-- Records shown follows --

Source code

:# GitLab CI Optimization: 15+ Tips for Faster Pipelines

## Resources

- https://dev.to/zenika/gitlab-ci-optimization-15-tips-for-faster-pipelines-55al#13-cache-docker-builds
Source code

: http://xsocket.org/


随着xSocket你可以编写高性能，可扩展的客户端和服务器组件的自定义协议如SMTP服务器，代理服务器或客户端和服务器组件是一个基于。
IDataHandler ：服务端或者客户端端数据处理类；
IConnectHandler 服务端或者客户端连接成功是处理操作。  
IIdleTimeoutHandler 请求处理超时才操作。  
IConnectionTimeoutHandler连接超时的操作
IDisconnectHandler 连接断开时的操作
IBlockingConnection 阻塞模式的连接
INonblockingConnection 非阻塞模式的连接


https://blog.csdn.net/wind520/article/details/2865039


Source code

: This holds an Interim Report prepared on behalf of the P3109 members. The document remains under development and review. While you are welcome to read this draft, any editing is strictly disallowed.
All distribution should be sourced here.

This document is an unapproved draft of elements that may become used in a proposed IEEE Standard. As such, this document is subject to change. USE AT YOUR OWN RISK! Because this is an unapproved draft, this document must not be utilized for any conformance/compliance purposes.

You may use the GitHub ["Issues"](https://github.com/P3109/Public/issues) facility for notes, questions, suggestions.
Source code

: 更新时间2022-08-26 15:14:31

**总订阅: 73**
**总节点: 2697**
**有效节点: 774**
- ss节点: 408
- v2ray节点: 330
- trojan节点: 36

-- Records shown concluded --

◆ **Exercise objective**: Every line of the data is to be printed again exactly.

◆ **Answer to the problem**:
Source code

:# GitLab CI Optimization: 15+ Tips for Faster Pipelines

## Resources

- https://dev.to/zenika/gitlab-ci-optimization-15-tips-for-faster-pipelines-55al#13-cache-docker-builds
Source code

: http://xsocket.org/


随着xSocket你可以编写高性能，可扩展的客户端和服务器组件的自定义协议如SMTP服务器，代理服务器或客户端和服务器组件是一个基于。
IDataHandler ：服务端或者客户端端数据处理类；
IConnectHandler 服务端或者客户端连接成功是处理操作。  
IIdleTimeoutHandler 请求处理超时才操作。  
IConnectionTimeoutHandler连接超时的操作
IDisconnectHandler 连接断开时的操作
IBlockingConnection 阻塞模式的连接
INonblockingConnection 非阻塞模式的连接


https://blog.csdn.net/wind520/article/details/2865039


Source code

: This holds an Interim Report prepared on behalf of the P3109 members. The document remains under development and review. While you are welcome to read this draft, any editing is strictly disallowed.
All distribution should be sourced here.

This document is an unapproved draft of elements that may become used in a proposed IEEE Standard. As such, this document is subject to change. USE AT YOUR OWN RISK! Because this is an unapproved draft, this document must not be utilized for any conformance/compliance purposes.

You may use the GitHub ["Issues"](https://github.com/P3109/Public/issues) facility for notes, questions, suggestions.
Source code

: 更新时间2022-08-26 15:14:31

**总订阅: 73**
**总节点: 2697**
**有效节点: 774**
- ss节点: 408
- v2ray节点: 330
- trojan节点: 36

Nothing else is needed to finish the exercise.